If you asked reporters why they were there, they would give some mumbo-jumbo reason that as hard as it may be, it was important to get reaction from the family in a case as sad and stunning as this one. Seau had been an absolute force during the prime of his playing days with the San Diego Chargers, ferocious, relentless, maniacal, beyond intense. Now that he was dead, it would be easy to say he was a joy to watch. But he wasn’t a joy to watch. He was scary to watch, just like the National Football League is scary to watch, which is one of the primary reasons we love to watch it, a human car crash on every play.

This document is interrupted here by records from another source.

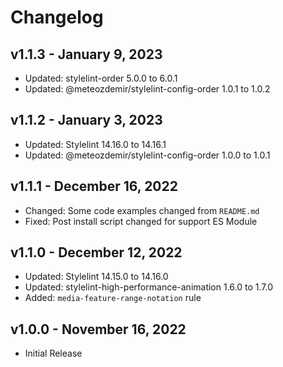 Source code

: # Changelog

## v1.1.3 - January 9, 2023

  - Updated: stylelint-order 5.0.0 to 6.0.1
  - Updated: @meteozdemir/stylelint-config-order 1.0.1 to 1.0.2

## v1.1.2 - January 3, 2023

  - Updated: Stylelint 14.16.0 to 14.16.1
  - Updated: @meteozdemir/stylelint-config-order 1.0.0 to 1.0.1

## v1.1.1 - December 16, 2022

  - Changed: Some code examples changed from `README.md`
  - Fixed: Post install script changed for support ES Module

## v1.1.0 - December 12, 2022

  - Updated: Stylelint 14.15.0 to 14.16.0
  - Updated: stylelint-high-performance-animation 1.6.0 to 1.7.0
  - Added: `media-feature-range-notation` rule

## v1.0.0 - November 16, 2022

  - Initial Release
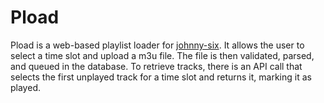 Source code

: # Pload

Pload is a web-based playlist loader for [johnny-six](https://github.com/wuvt/johnny-six).
It allows the user to select a time slot and upload a m3u file. The file is then
validated, parsed, and queued in the database. To retrieve tracks, there is an
API call that selects the first unplayed track for a time slot and returns it,
marking it as played.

Given that fans are now acting as if they are just discovering that the game is not only unremittingly violent but unremittingly dangerous (was it really that f---ing hard to figure out?), no one will admit any more they love football for that very reason—22 players on every play either trying to destroy one another or escape destruction. It isn’t the first time that a nation has lied to itself in the hopes of being on the right side of the angels. It won’t be the last. To say that you love football because it is primal and vicious and visceral is to say that you are in favor of early Alzheimer’s, or constant and debilitating headaches, or severe depression, or even suicide.
And nobody is going to come near that now, not after extensive research into the alleged dangers of repetitive concussions, not after the suicides of two other players, not after the New Orleans Saints’ “bountygate,” and certainly not after the death of Junior Seau. The game that we love can no longer be loved. It must now be treated with righteous outrage, and Seau's death played right into that regardless of how little we know for what caused it and will likely ever know for what caused it.
The reporters outside the house of Junior Seau didn’t really care about the feelings of his family. The literal second that his death had been made public, the psychic factory whistle blew and the assembly line of the death-by-football narrative went into wartime production. They wanted the family to give them something, at least a little crumb that would no doubt be inflated into a loaf of bread, that Junior Seau had killed himself because of the after-effects of the head trauma he had suffered as a player.
If it was a good day and the reporters were lucky, family members would come forth and help advance that narrative. They would blast the NFL for not caring about players. They would say they knew without a shadow of doubt that Junior was the latest in a string of former NFL players who had killed themselves because of the physical violence they had gone through during their careers and the onset of brain damage common to chronic traumatic encephalopathy. They would talk about the withering depression that had been his constant suffering.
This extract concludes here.